Danger’s new owner treats him better. His name is Ron Pete and he has a scruffy beard.

He renames the dog Condo. Ron Pete reads the newspaper and complains about “the white genocide” plaguing South Africa. Ron Pete’s biggest fear is that black people will move into his neighbourhood. One day a black family moves nearby, and the shock causes Ron Pete to have a heart attack. He leaves Condo to his son Simon and daughterinlaw Linda in his will.
Simon and Linda spoil Condo and shower him with love and presents.
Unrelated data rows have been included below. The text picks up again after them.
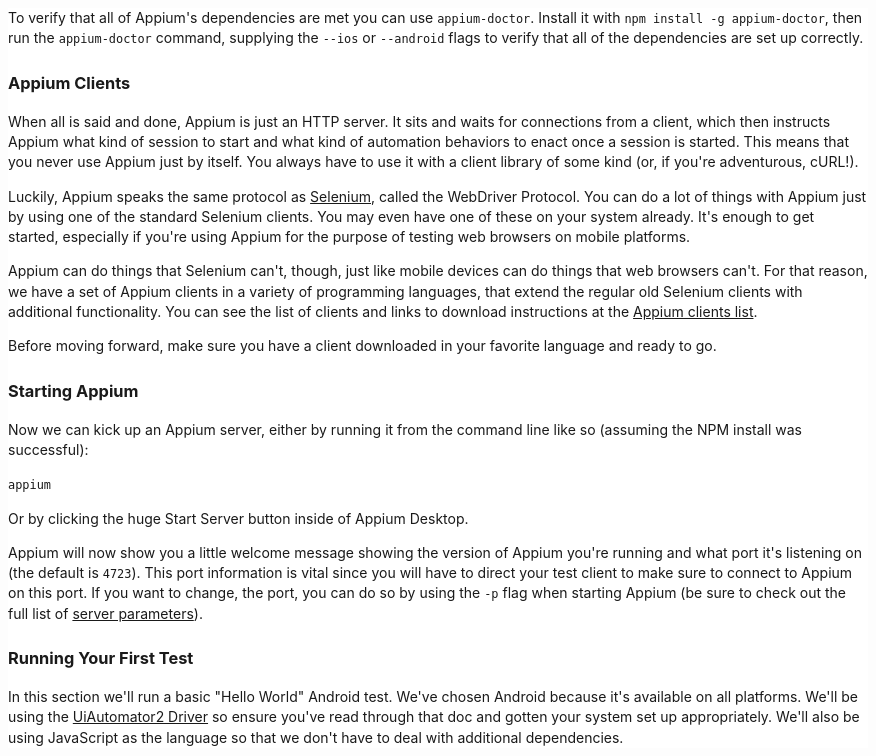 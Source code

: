 To verify that all of Appium's dependencies are met you can use
`appium-doctor`. Install it with `npm install -g appium-doctor`, then run the
`appium-doctor` command, supplying the `--ios` or `--android` flags to verify
that all of the dependencies are set up correctly.

### Appium Clients

When all is said and done, Appium is just an HTTP server. It sits and waits for
connections from a client, which then instructs Appium what kind of session to
start and what kind of automation behaviors to enact once a session is started.
This means that you never use Appium just by itself. You always have to use it
with a client library of some kind (or, if you're adventurous, cURL!).

Luckily, Appium speaks the same protocol as
[Selenium](http://www.seleniumhq.org/), called the WebDriver Protocol. You can
do a lot of things with Appium just by using one of the standard Selenium
clients. You may even have one of these on your system already. It's enough to
get started, especially if you're using Appium for the purpose of testing web
browsers on mobile platforms.

Appium can do things that Selenium can't, though, just like mobile devices can
do things that web browsers can't. For that reason, we have a set of Appium
clients in a variety of programming languages, that extend the regular old
Selenium clients with additional functionality. You can see the list of clients
and links to download instructions at the [Appium clients
list](/docs/en/about-appium/appium-clients.md).

Before moving forward, make sure you have a client downloaded in your favorite
language and ready to go.

### Starting Appium

Now we can kick up an Appium server, either by running it from the command line
like so (assuming the NPM install was successful):

```
appium
```

Or by clicking the huge Start Server button inside of Appium Desktop.

Appium will now show you a little welcome message showing the version of Appium
you're running and what port it's listening on (the default is `4723`). This
port information is vital since you will have to direct your test client to
make sure to connect to Appium on this port. If you want to change, the port,
you can do so by using the `-p` flag when starting Appium (be sure to check out
the full list of [server
parameters](/docs/en/writing-running-appium/server-args.md)).

### Running Your First Test

In this section we'll run a basic "Hello World" Android test. We've chosen
Android because it's available on all platforms. We'll be using the
[UiAutomator2 Driver](/docs/en/drivers/android-uiautomator2.md) so ensure
you've read through that doc and gotten your system set up appropriately. We'll
also be using JavaScript as the language so that we don't have to deal with
additional dependencies.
He gets his own room, his own bowl, and more toys than he knows what to do with. However, when Simon is at work, Linda has a daily visitor named Uncle. Uncle is not fond of Condo. He’s nice when Linda is around, but mean to the dog whenever she leaves the room. A few months later, Linda finds out she is pregnant. Condo is unexpectedly removed from his plush surroundings, and Simon chains him to a pole in the backyard. The rain is intense and Condo becomes feverish.

He is taken to a vet, who gives him a shot from a sharp needle. When he wakes up he finds himself alone on the side of a busy highway.
He wanders for a few days and follows a few men who are walking to work. One man complains that their employers treat them “no better than a dog.” A dog himself, Condo wonders what that statement means. The men are mine workers, and a security guard named Solomon takes a liking to Condo and adopts him.
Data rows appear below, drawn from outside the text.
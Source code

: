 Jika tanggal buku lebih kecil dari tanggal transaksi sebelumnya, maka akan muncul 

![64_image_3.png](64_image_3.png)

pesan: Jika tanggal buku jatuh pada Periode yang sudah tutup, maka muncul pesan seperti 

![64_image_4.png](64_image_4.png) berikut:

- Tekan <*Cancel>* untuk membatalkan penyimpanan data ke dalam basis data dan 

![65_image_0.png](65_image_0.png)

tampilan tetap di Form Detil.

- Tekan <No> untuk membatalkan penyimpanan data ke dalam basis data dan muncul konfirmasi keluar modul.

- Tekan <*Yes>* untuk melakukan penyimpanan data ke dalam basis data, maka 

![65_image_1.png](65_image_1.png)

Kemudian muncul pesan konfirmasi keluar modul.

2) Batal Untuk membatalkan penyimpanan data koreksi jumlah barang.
Solomon was once a mine worker but after an injury, his managers gave him a job at the gate. A few days later there is a strike and Solomon and Condo are caught in the middle. The other employees are angry because Solomon continues to work. There is a raid on the offices and Condo tries his best to protect his owner. He promises to “be a better dog.”
Seiphemo Motswiri’s acting is engaging.

He physicalizes the dog with rounded paw hands, leaps of enthusiasm, and a laughing bark. He also seamlessly transitions between each of the human characters’ vocal timbres, postures, and kinetic movements. There were times when I wanted to dance to the rhythm of the show’s South African beats and sing along with him.

To sum up his performance in one word: Joyous!
“Be a Better Dog” presents social commentary not only reflecting how human beings treat their animals, but also how human beings treat each other. It teaches us to be a better friend, a better partner, and a better citizen. Just “be a better dog.”

Performed by Seiphemo Motswiri
Nov. 16 at 7:30pm
Writer: Makhubalo Ikaneng
Stage Manager: Ikobeng Moatlhodi
Show Image by Sello Maepa, courtesy of the production
United Solo 2018
Theatre Row
410 West 42nd Street
New York City
Review link By Alex News
Olive Tree Theatre

Mixed Messages
Be a Better Dog was showcased from 18 to 21 August and displayed the raw, imaginative and spellbinding creativity of the sole actor, Alex Seiphemo. He exposes the deep, intricate, entrapping and confusing social challenges deriving from the lack of a life script.

This through the eyes of a dog who acts in such a way to depict a human growing through confusing signals about the good and the bad in life within the family, immediate and distant community of parents, siblings and friends.
Audiences are led through a journey of uncertain love, inconsistent family unity and support, crime, race and class conflict, poverty and affluence which all fail to clarify the essence of life in a society of the have and the have-nots, the poor and the rich, black and white, female and male all struggling for the true meaning of life.
Be a Better Dog also featured at this year’s annual, world-renowned Grahamstown Theatre Festival and may be repeated at Olive Tree Theatre later this year.
Be a Better Dog [27 November 2016]
Wits Theatre SoSolo Festival

Seiphemo Motswiri in “Be a Better Dog” at the So Solo Theatre Festval at Wits Theatre gave a truly outstanding performance, well worth seeing more than once!